Q.なんでそんなに恐れられているの?

A.「樹そのものを枯らすほどのダメージ」と「爆発的に広まる伝染力」の、二つを兼ね備えているからです。


コーヒーには、さび病以外にもいくつもの病虫害があります。例えば、アフリカのコーヒー炭疽病(Coffee berry disease, CBD)や、ベリーボーラー(Coffee berry borer)と呼ばれるゾウムシの仲間による食害は、しばしば特定の産地で流行します。ひどいときでは、その年のコーヒー豆の収穫量を最大で50%-80%減少させるほどの被害になった記録があります。いくら農業自体が不安定な産業とはいえ、大雑把に言って*1、生産者にとっても「年収の5-8割カット」という大損害です。ただし、これらの病虫害は実やコーヒー豆にダメージを与えますが樹そのものへのダメージは大きくないため、次の年は、流行しなければそこそこの収穫が期待されます。
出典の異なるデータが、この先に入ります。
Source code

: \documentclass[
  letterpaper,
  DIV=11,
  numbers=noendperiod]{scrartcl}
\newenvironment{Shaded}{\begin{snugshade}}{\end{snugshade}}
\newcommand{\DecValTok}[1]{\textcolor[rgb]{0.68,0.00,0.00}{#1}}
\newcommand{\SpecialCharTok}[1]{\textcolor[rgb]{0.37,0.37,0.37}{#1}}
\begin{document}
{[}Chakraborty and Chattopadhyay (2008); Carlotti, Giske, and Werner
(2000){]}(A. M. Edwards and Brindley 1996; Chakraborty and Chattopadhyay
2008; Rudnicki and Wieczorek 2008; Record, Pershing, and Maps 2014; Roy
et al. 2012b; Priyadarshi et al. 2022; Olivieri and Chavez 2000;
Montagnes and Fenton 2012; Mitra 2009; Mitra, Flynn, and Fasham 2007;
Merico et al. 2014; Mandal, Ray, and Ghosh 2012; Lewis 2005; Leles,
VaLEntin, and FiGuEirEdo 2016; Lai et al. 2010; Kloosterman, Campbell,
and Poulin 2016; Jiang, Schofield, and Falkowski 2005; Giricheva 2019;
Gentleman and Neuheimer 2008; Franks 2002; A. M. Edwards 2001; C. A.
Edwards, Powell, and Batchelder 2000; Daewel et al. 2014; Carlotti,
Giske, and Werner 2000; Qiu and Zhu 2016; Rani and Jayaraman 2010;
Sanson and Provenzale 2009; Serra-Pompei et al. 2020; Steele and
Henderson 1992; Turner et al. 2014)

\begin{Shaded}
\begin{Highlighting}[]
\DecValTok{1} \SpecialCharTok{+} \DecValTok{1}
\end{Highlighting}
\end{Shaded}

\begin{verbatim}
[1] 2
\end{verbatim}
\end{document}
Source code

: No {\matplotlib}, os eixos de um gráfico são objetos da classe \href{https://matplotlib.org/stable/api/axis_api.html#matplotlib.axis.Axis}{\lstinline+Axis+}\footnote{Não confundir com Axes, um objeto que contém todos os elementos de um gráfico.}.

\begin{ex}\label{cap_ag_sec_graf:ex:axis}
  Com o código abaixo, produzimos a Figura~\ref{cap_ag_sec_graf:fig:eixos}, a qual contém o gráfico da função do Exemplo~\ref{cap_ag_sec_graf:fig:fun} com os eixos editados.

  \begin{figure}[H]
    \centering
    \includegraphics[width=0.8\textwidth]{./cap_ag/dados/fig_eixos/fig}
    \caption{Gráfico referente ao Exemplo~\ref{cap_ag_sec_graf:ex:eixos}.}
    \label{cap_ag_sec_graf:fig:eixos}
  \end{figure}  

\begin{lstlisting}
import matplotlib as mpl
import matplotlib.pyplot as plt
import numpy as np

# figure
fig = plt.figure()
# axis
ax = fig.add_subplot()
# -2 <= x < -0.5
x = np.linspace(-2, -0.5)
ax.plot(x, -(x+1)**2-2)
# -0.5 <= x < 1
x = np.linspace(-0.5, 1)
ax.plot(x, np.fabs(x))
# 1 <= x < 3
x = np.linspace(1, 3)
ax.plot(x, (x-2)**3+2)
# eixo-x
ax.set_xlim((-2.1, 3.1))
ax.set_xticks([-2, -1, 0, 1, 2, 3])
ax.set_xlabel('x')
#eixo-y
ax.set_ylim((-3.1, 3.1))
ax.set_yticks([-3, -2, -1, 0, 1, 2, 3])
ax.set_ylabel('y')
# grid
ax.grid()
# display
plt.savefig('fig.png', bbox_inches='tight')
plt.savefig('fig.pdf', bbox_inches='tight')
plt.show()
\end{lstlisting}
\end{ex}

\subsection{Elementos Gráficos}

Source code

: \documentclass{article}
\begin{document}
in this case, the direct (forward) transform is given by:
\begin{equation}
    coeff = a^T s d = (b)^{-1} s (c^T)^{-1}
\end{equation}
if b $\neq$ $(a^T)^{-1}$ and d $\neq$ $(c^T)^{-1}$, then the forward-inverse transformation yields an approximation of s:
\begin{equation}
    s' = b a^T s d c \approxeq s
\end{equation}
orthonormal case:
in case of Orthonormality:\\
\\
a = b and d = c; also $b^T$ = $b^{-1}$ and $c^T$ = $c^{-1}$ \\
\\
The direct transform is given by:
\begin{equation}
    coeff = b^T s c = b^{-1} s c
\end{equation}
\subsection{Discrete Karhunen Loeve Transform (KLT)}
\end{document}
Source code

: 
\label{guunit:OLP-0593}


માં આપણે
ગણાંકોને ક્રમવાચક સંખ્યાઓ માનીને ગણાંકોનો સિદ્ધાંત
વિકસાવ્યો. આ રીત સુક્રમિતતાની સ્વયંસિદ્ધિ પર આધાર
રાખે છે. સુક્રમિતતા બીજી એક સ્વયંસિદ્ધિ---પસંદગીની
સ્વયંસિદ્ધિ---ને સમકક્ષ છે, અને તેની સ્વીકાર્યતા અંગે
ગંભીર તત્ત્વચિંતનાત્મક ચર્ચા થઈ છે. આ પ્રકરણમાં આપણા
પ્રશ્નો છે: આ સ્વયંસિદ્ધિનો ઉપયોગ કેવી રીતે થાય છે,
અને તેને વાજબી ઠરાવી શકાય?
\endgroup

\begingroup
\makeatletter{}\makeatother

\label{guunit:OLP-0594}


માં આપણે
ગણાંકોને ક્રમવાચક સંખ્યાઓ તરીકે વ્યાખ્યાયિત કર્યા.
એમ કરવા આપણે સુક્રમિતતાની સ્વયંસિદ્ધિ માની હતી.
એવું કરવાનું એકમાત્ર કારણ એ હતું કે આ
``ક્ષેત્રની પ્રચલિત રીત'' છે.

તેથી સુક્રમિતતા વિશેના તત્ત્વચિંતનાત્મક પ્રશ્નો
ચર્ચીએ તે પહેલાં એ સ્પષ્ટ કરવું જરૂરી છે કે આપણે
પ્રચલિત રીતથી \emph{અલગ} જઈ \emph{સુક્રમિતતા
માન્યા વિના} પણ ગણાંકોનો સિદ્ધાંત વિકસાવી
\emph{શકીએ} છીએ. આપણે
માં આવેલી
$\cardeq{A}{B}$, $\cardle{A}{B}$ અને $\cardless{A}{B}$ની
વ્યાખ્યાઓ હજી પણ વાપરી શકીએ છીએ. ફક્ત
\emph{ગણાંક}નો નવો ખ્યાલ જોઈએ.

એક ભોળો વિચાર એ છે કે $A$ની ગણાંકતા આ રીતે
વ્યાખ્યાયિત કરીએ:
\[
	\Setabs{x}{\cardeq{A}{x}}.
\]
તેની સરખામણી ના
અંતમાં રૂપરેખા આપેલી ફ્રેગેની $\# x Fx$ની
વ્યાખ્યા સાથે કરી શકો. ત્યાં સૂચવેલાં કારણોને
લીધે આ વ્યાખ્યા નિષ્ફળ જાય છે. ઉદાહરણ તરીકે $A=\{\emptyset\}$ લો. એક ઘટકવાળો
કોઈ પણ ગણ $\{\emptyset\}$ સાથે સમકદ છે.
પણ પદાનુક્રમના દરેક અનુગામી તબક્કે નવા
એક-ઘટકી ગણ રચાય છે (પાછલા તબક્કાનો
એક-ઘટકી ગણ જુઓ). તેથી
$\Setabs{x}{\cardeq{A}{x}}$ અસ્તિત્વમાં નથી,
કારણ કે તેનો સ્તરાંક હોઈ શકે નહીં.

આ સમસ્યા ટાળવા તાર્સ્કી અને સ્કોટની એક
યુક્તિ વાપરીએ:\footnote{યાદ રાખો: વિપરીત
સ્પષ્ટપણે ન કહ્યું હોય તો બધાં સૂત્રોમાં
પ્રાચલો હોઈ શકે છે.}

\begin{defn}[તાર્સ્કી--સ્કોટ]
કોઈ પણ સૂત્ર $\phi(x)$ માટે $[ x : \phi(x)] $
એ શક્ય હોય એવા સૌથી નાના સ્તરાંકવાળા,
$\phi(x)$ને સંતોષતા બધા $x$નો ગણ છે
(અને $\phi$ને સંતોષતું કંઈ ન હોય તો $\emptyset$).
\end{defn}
一方、土壌中の線虫(ネコブセンチュウ)や、幹に穴をあけるカミキリムシの幼虫などは、樹そのものを枯らしてしまうことがあります。俗に「桃栗三年珈琲四年」と言いますが*2、植え付けしてから収穫まで通常4年ほどを要するコーヒーでは、樹が枯れることは大きな損害に繋がります。枯れてしまった樹の代わりを植えて、収穫できるようになるまでの4年間、その分の収入が得られないことを意味するので、これも生産者にとっては大きな痛手です。ただしこれらの病虫害の多くは、病気の進行や、被害の拡大するスピードはそこまで早くはありません。早めに手を打てば「数年間にわたる、少しの減収」で何とかなるかもしれません。


これに対して、コーヒーさび病は下手をすると、2-3ヶ月で一つの農園、あるいは一つの産地のコーヒーノキをまるごと駄目にしてしまうほど、一気に広まり、しかもコーヒーノキそのものに大きなダメージを与えます。世界で初めてコーヒーさび病が発生したスリランカ(セイロン)では、わずか数年で90%以上のコーヒーノキが駄目になり、ほとんどの生産者がコーヒー栽培を見限って、生産そのものが崩壊しました。その後、スリランカが紅茶の栽培に転向したのは、良く知られています。
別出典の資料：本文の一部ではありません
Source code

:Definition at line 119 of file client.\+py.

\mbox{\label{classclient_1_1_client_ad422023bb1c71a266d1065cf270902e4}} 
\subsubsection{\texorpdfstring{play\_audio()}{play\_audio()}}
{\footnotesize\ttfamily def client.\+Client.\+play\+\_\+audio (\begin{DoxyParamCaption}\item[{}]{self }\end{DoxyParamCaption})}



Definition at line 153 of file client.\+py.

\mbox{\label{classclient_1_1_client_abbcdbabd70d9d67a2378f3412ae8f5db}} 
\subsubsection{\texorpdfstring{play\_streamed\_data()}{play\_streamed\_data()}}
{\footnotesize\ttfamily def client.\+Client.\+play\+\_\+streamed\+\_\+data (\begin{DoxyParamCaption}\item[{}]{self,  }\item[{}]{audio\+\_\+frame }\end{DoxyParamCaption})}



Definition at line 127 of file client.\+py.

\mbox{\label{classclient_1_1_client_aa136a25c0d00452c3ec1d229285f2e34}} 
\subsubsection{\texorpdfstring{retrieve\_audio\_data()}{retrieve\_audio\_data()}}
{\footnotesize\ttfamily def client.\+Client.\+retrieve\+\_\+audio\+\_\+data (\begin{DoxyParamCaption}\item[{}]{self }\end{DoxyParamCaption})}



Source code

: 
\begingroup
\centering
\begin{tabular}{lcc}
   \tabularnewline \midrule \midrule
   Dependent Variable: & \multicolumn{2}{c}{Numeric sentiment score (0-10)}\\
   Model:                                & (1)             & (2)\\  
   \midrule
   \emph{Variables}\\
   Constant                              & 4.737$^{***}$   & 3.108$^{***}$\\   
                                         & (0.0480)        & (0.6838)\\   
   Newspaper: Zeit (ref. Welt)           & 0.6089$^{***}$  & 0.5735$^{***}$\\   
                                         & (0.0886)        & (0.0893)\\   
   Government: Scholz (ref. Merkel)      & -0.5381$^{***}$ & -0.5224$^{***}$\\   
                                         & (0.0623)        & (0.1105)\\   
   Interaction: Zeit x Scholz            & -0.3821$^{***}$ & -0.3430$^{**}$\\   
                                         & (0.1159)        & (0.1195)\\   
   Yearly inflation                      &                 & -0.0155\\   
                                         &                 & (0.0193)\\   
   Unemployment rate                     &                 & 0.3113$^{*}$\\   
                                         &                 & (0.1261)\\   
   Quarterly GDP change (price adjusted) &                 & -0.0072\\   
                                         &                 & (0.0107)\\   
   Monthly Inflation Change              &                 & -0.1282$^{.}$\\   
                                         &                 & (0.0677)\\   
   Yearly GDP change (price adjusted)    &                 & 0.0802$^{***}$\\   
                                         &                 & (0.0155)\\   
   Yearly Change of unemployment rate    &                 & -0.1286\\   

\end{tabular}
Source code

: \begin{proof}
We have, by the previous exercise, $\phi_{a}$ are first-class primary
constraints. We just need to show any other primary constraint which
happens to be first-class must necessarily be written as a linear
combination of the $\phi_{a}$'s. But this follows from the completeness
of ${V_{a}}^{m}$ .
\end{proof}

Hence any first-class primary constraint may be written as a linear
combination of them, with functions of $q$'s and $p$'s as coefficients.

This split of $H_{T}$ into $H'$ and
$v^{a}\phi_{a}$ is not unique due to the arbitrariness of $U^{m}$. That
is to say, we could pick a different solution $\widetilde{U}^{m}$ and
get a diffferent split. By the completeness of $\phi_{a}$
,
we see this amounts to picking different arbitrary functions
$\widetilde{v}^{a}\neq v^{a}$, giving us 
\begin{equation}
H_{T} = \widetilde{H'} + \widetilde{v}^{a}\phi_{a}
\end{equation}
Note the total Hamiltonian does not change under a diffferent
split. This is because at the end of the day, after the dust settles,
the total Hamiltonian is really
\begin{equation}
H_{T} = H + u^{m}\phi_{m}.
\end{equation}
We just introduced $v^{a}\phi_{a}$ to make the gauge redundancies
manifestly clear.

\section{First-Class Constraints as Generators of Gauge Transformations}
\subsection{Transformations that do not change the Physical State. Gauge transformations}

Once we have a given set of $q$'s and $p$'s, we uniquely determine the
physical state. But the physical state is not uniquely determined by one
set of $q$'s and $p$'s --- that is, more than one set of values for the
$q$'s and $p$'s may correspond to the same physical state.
コーヒーさび病は、その被害規模でブラジルの大霜害*3とも比べられます。対処法の研究が進んだ現在では、実際の被害額や対策の有無では、おそらくコーヒーさび病の方がマシですが、ブラジルの高緯度地帯に特有の問題である霜害と違って、コーヒーさび病は世界中、どの生産国でも発生する危険性があるため厄介だともいえます。

*1:実際はそう簡単な問題ではなく、コーヒー豆の国際取引価格の変動が関わってきます。特に世界の総生産量に影響するほどの被害ならばなおさらです。

*2:言いません。

*3:1975年のパラナ州の大霜害では、前年の出荷量の97%減…つまりわずか3%までに減少した。